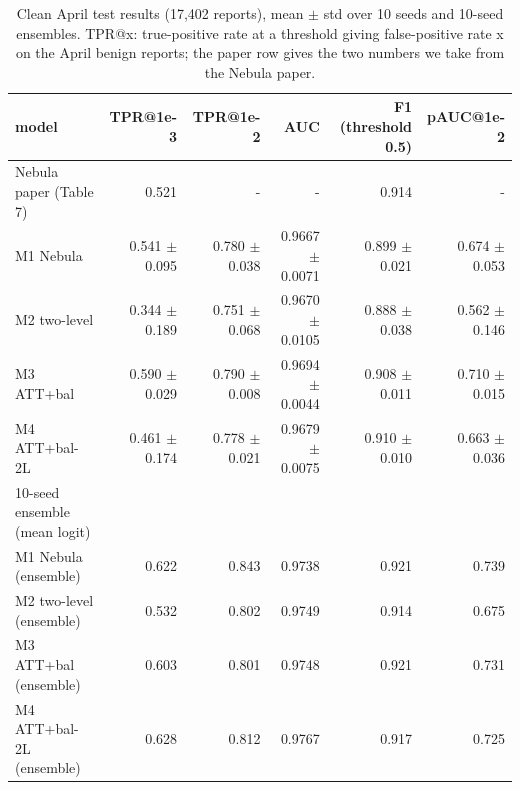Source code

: \begin{table}[t]
\centering
\small
\caption{Clean April test results (17,402 reports), mean $\pm$ std over 10 seeds and 10-seed ensembles. TPR@x: true-positive rate at a threshold giving false-positive rate x on the April benign reports; the paper row gives the two numbers we take from the Nebula paper.}
\label{tab:T4_clean_results}
\begin{tabular}{lrrrrr}
\toprule
model & TPR@1e-3 & TPR@1e-2 & AUC & F1 (threshold 0.5) & pAUC@1e-2 \\
\midrule
Nebula paper (Table 7) & 0.521 & - & - & 0.914 & - \\
M1 Nebula & 0.541 $\pm$ 0.095 & 0.780 $\pm$ 0.038 & 0.9667 $\pm$ 0.0071 & 0.899 $\pm$ 0.021 & 0.674 $\pm$ 0.053 \\
M2 two-level & 0.344 $\pm$ 0.189 & 0.751 $\pm$ 0.068 & 0.9670 $\pm$ 0.0105 & 0.888 $\pm$ 0.038 & 0.562 $\pm$ 0.146 \\
M3 ATT+bal & 0.590 $\pm$ 0.029 & 0.790 $\pm$ 0.008 & 0.9694 $\pm$ 0.0044 & 0.908 $\pm$ 0.011 & 0.710 $\pm$ 0.015 \\
M4 ATT+bal-2L & 0.461 $\pm$ 0.174 & 0.778 $\pm$ 0.021 & 0.9679 $\pm$ 0.0075 & 0.910 $\pm$ 0.010 & 0.663 $\pm$ 0.036 \\
10-seed ensemble (mean logit) &  &  &  &  &  \\
M1 Nebula (ensemble) & 0.622 & 0.843 & 0.9738 & 0.921 & 0.739 \\
M2 two-level (ensemble) & 0.532 & 0.802 & 0.9749 & 0.914 & 0.675 \\
M3 ATT+bal (ensemble) & 0.603 & 0.801 & 0.9748 & 0.921 & 0.731 \\
M4 ATT+bal-2L (ensemble) & 0.628 & 0.812 & 0.9767 & 0.917 & 0.725 \\
\bottomrule
\end{tabular}
\end{table}
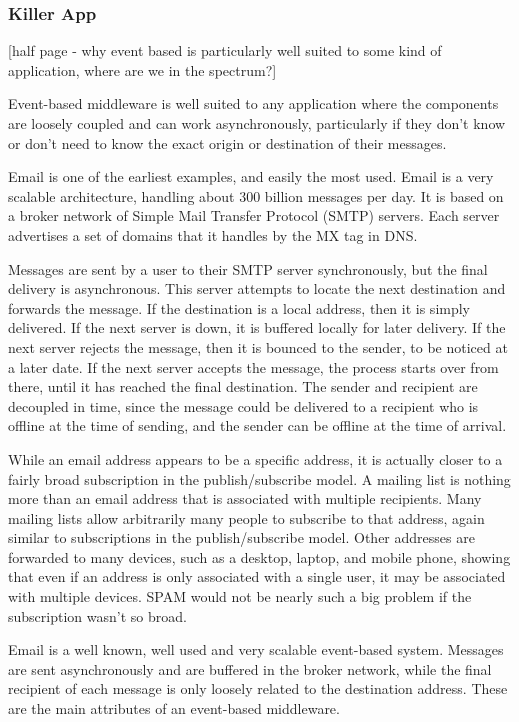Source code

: \documentclass{acm_proc_article-sp}
\begin{document}

\subsubsection{Killer App}

[half page - why event based is particularly well suited to some kind of application, where are we in the spectrum?]

Event-based middleware is well suited to any application where the components are loosely coupled and can work asynchronously, particularly if they don't know or don't need to know the exact origin or destination of their messages.

Email is one of the earliest examples, and easily the most used. Email is a very scalable architecture, handling about 300 billion messages per day. It is based on a broker network of Simple Mail Transfer Protocol (SMTP) servers. Each server advertises a set of domains that it handles by the MX tag in DNS. 

Messages are sent by a user to their SMTP server synchronously, but the final delivery is asynchronous. This server attempts to locate the next destination and forwards the message. If the destination is a local address, then it is simply delivered. If the next server is down, it is buffered locally for later delivery. If the next server rejects the message, then it is bounced to the sender, to be noticed at a later date. If the next server accepts the message, the process starts over from there, until it has reached the final destination. The sender and recipient are decoupled in time, since the message could be delivered to a recipient who is offline at the time of sending, and the sender can be offline at the time of arrival.

While an email address appears to be a specific address, it is actually closer to a fairly broad subscription in the publish/subscribe model. A mailing list is nothing more than an email address that is associated with multiple recipients. Many mailing lists allow arbitrarily many people to subscribe to that address, again similar to subscriptions in the publish/subscribe model. Other addresses are forwarded to many devices, such as a desktop, laptop, and mobile phone, showing that even if an address is only associated with a single user, it may be associated with multiple devices. SPAM would not be nearly such a big problem if the subscription wasn't so broad.

Email is a well known, well used and very scalable event-based system. Messages are sent asynchronously and are buffered in the broker network, while the final recipient of each message is only loosely related to the destination address. These are the main attributes of an event-based middleware.
\end{document}
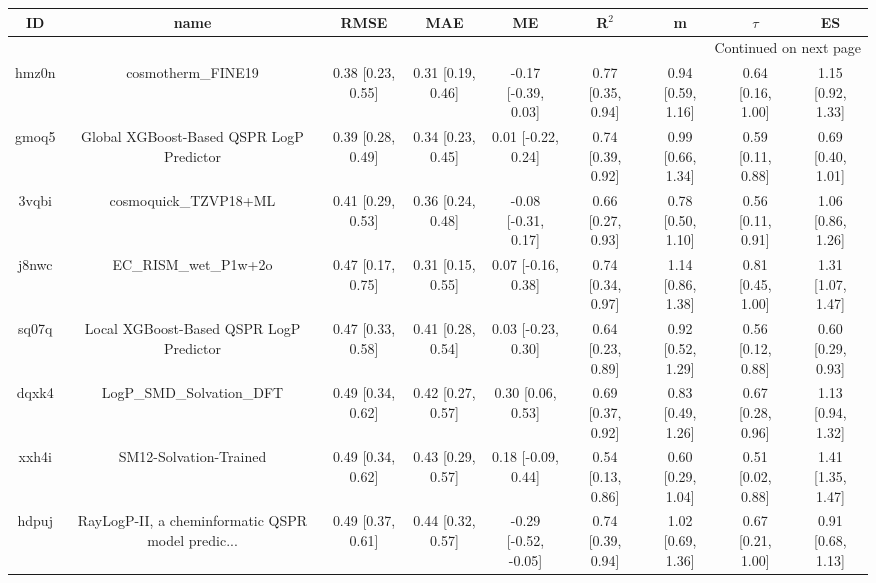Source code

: \documentclass{article}
\begin{document}
\begin{center}
\scriptsize
\begin{longtable}{|ccccccccc|}
\toprule
    ID &                                               name &               RMSE &                MAE &                    ME &              R$^2$ &                    m &               $\tau$ &                    ES \\
\midrule
\endhead
\midrule
\multicolumn{9}{r}{{Continued on next page}} \\
\midrule
\endfoot

\bottomrule
\endlastfoot
 hmz0n &                                 cosmotherm\_FINE19 &  0.38 [0.23, 0.55] &  0.31 [0.19, 0.46] &   -0.17 [-0.39, 0.03] &  0.77 [0.35, 0.94] &    0.94 [0.59, 1.16] &    0.64 [0.16, 1.00] &     1.15 [0.92, 1.33] \\
 gmoq5 &           Global XGBoost-Based QSPR LogP Predictor &  0.39 [0.28, 0.49] &  0.34 [0.23, 0.45] &    0.01 [-0.22, 0.24] &  0.74 [0.39, 0.92] &    0.99 [0.66, 1.34] &    0.59 [0.11, 0.88] &     0.69 [0.40, 1.01] \\
 3vqbi &                              cosmoquick\_TZVP18+ML &  0.41 [0.29, 0.53] &  0.36 [0.24, 0.48] &   -0.08 [-0.31, 0.17] &  0.66 [0.27, 0.93] &    0.78 [0.50, 1.10] &    0.56 [0.11, 0.91] &     1.06 [0.86, 1.26] \\
 j8nwc &                              EC\_RISM\_wet\_P1w+2o &  0.47 [0.17, 0.75] &  0.31 [0.15, 0.55] &    0.07 [-0.16, 0.38] &  0.74 [0.34, 0.97] &    1.14 [0.86, 1.38] &    0.81 [0.45, 1.00] &     1.31 [1.07, 1.47] \\
 sq07q &            Local XGBoost-Based QSPR LogP Predictor &  0.47 [0.33, 0.58] &  0.41 [0.28, 0.54] &    0.03 [-0.23, 0.30] &  0.64 [0.23, 0.89] &    0.92 [0.52, 1.29] &    0.56 [0.12, 0.88] &     0.60 [0.29, 0.93] \\
 dqxk4 &                          LogP\_SMD\_Solvation\_DFT &  0.49 [0.34, 0.62] &  0.42 [0.27, 0.57] &     0.30 [0.06, 0.53] &  0.69 [0.37, 0.92] &    0.83 [0.49, 1.26] &    0.67 [0.28, 0.96] &     1.13 [0.94, 1.32] \\
 xxh4i &                             SM12-Solvation-Trained &  0.49 [0.34, 0.62] &  0.43 [0.29, 0.57] &    0.18 [-0.09, 0.44] &  0.54 [0.13, 0.86] &    0.60 [0.29, 1.04] &    0.51 [0.02, 0.88] &     1.41 [1.35, 1.47] \\
 hdpuj &  RayLogP-II, a cheminformatic QSPR model predic... &  0.49 [0.37, 0.61] &  0.44 [0.32, 0.57] &  -0.29 [-0.52, -0.05] &  0.74 [0.39, 0.94] &    1.02 [0.69, 1.36] &    0.67 [0.21, 1.00] &     0.91 [0.68, 1.13] \\

\end{longtable}
\end{center}
\end{document}
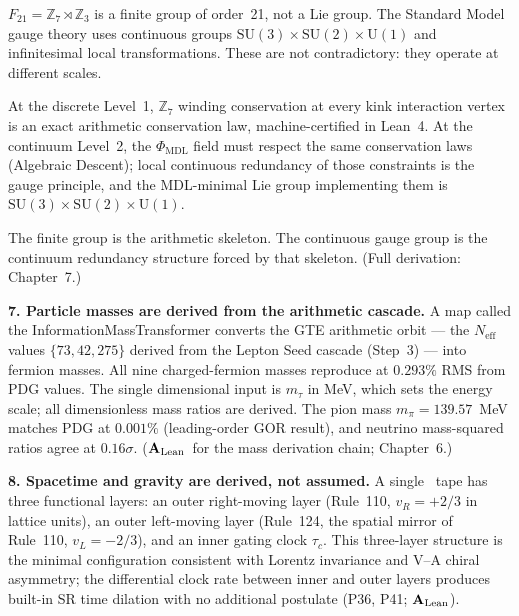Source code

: \documentclass[11pt,openany]{book}
\theoremstyle{remark}
\newcommand{\PHIMDL}{\Phi_{\mathrm{MDL}}}
\newcommand{\CMCA}{\text{CMCA}}
\newcommand{\CatAL}{\ensuremath{\textbf{A}_{\rm Lean}}}
\begin{document}
\begin{tcolorbox}[colback=orange!4,colframe=orange!55!black,
  title={\textbf{How a Finite Group Produces Continuous Gauge Symmetry}},
  fonttitle=\small\bfseries, left=6pt, right=6pt, top=4pt, bottom=4pt]
\small
$F_{21} = \mathbb{Z}_7\rtimes\mathbb{Z}_3$ is a finite group of order~21, not a
Lie group.
The Standard Model gauge theory uses continuous groups
$\mathrm{SU}(3)\times\mathrm{SU}(2)\times\mathrm{U}(1)$ and infinitesimal local
transformations.
These are not contradictory: they operate at different scales.

At the discrete Level~1, $\mathbb{Z}_7$ winding conservation at every kink interaction
vertex is an exact arithmetic conservation law, machine-certified in Lean~4.
At the continuum Level~2, the $\PHIMDL$ field must respect the same conservation laws
(Algebraic Descent); local continuous redundancy of those constraints is the gauge
principle, and the MDL-minimal Lie group implementing them is
$\mathrm{SU}(3)\times\mathrm{SU}(2)\times\mathrm{U}(1)$.

\smallskip\noindent
The finite group is the arithmetic skeleton.
The continuous gauge group is the continuum redundancy structure forced by that skeleton.
(Full derivation: Chapter~7.)
\end{tcolorbox}

\medskip

\textbf{7. Particle masses are derived from the arithmetic cascade.}
A map called the InformationMassTransformer converts the GTE arithmetic
orbit --- the $N_\mathrm{eff}$ values $\{73,42,275\}$ derived from the
Lepton Seed cascade (Step~3) --- into fermion masses.
All nine charged-fermion masses reproduce at $0.293\%$ RMS from PDG values.
The single dimensional input is $m_\tau$ in MeV, which sets the energy scale;
all dimensionless mass ratios are derived.
The pion mass $m_\pi = 139.57$~MeV matches PDG at $0.001\%$ (leading-order GOR
result), and neutrino mass-squared ratios agree at $0.16\sigma$.
(\CatAL\ for the mass derivation chain; Chapter~6.)

\medskip

\textbf{8. Spacetime and gravity are derived, not assumed.}
A single \CMCA\ tape has three functional layers: an outer right-moving
layer (Rule~110, $v_R = +2/3$ in lattice units), an outer left-moving layer
(Rule~124, the spatial mirror of Rule~110, $v_L = -2/3$), and an inner
gating clock $\tau_c$.
This three-layer structure is the minimal configuration consistent with
Lorentz invariance and V--A chiral asymmetry; the differential clock rate
between inner and outer layers produces built-in SR time dilation with
no additional postulate (P36, P41; \CatAL).
\end{document}
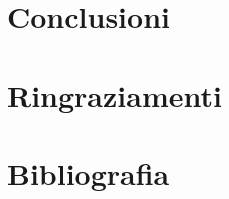 \documentclass[a4paper,12pt]{book}
\begin{document}
\chapter{Conclusioni} %
\label{chapter:quarto} %

\clearpage{\pagestyle{plain}\cleardoublepage} %
\chapter*{Ringraziamenti} %
\label{chapter:ring} %


\pagestyle{plain}
\cleardoublepage
\chapter*{Bibliografia} %
\printbibliography[heading=none]
\end{document}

TO DO
Repeat the data verbatim through the "Event-based middleware is" line, no pictures.

SOLUTION TO THIS TASK
Source code

: \begin{table}[t]
\centering
\small
\caption{Clean April test results (17,402 reports), mean $\pm$ std over 10 seeds and 10-seed ensembles. TPR@x: true-positive rate at a threshold giving false-positive rate x on the April benign reports; the paper row gives the two numbers we take from the Nebula paper.}
\label{tab:T4_clean_results}
\begin{tabular}{lrrrrr}
\toprule
model & TPR@1e-3 & TPR@1e-2 & AUC & F1 (threshold 0.5) & pAUC@1e-2 \\
\midrule
Nebula paper (Table 7) & 0.521 & - & - & 0.914 & - \\
M1 Nebula & 0.541 $\pm$ 0.095 & 0.780 $\pm$ 0.038 & 0.9667 $\pm$ 0.0071 & 0.899 $\pm$ 0.021 & 0.674 $\pm$ 0.053 \\
M2 two-level & 0.344 $\pm$ 0.189 & 0.751 $\pm$ 0.068 & 0.9670 $\pm$ 0.0105 & 0.888 $\pm$ 0.038 & 0.562 $\pm$ 0.146 \\
M3 ATT+bal & 0.590 $\pm$ 0.029 & 0.790 $\pm$ 0.008 & 0.9694 $\pm$ 0.0044 & 0.908 $\pm$ 0.011 & 0.710 $\pm$ 0.015 \\
M4 ATT+bal-2L & 0.461 $\pm$ 0.174 & 0.778 $\pm$ 0.021 & 0.9679 $\pm$ 0.0075 & 0.910 $\pm$ 0.010 & 0.663 $\pm$ 0.036 \\
10-seed ensemble (mean logit) &  &  &  &  &  \\
M1 Nebula (ensemble) & 0.622 & 0.843 & 0.9738 & 0.921 & 0.739 \\
M2 two-level (ensemble) & 0.532 & 0.802 & 0.9749 & 0.914 & 0.675 \\
M3 ATT+bal (ensemble) & 0.603 & 0.801 & 0.9748 & 0.921 & 0.731 \\
M4 ATT+bal-2L (ensemble) & 0.628 & 0.812 & 0.9767 & 0.917 & 0.725 \\
\bottomrule
\end{tabular}
\end{table}
Source code

: \documentclass{acm_proc_article-sp}
\begin{document}

\subsubsection{Killer App}

[half page - why event based is particularly well suited to some kind of application, where are we in the spectrum?]

Event-based middleware is well suited to any application where the components are loosely coupled and can work asynchronously, particularly if they don't know or don't need to know the exact origin or destination of their messages.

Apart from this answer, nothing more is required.